Second, he succeeded in ousting Archpriest Dmitry Smirnov as head of the synodical commission on the affairs of the family and the defense of motherhood and children. Dmitry with his reactionary and obscurantist views has been an almost constant source of embarrassment to the patriarch (znak.com/2020-08-25/protoiereya_dimitriya_smirnova_otpravili_v_otstavku).
And third, Patriarch Kirill imposed new punishments for those priests and hierarchs who speak about church affairs without permission. Priests who do so will be stripped of the right to serve in the church for as much as three years and monks will not be allowed to take part in them (ahilla.ru/resheniya-sinoda-rpts-perevody-bez-blagodarnosti-sud-i-uhody-na-pokoj/).
All three of these moves may help Kirill erect a façade of control, but each is likely to have the unintended consequence of weakening the ROC MP in fundamental ways. By changing church leaders, he may have helped himself but he has weakened the ability of bishops to act in the regions (politsovet.ru/67599-iz-pogromschikov-v-vikarii-patriarha-o-kadrovom-vzlete-tagilskogo-episkopa-evgeniya.html).

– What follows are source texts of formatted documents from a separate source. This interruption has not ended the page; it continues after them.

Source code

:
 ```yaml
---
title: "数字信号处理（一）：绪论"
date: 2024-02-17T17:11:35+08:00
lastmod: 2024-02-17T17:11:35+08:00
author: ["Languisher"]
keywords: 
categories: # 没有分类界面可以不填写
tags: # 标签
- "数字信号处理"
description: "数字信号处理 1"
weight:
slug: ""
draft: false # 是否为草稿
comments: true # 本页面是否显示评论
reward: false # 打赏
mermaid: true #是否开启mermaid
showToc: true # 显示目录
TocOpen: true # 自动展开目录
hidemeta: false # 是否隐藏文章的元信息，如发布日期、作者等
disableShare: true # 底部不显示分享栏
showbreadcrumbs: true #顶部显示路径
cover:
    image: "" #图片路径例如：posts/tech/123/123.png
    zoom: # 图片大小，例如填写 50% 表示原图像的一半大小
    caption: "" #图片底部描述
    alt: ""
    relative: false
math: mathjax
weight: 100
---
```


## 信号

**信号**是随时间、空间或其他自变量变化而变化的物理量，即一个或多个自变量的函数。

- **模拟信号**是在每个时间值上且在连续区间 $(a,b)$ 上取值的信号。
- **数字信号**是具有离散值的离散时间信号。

By getting rid of Archpriest Dmitry, Kirill has lost someone in his own circle with authority among the most conservative elements of the church and opened the way for the expansion of influence of clergy like Shiigumen Sergiy who are even more radical and disobedient (windowoneurasia2.blogspot.com/2020/06/russian-church-elder-challenging-both.html).
And by imposing stricter punishments on clergy who speak independently in public, Kirill has undoubtedly infuriated many priests and even hierarchs who will now communicate via independent and anti-Kirill websites to communicate their views. Ahilla.ru, one of Kirill’s targets, is certain to become even more his nemesis.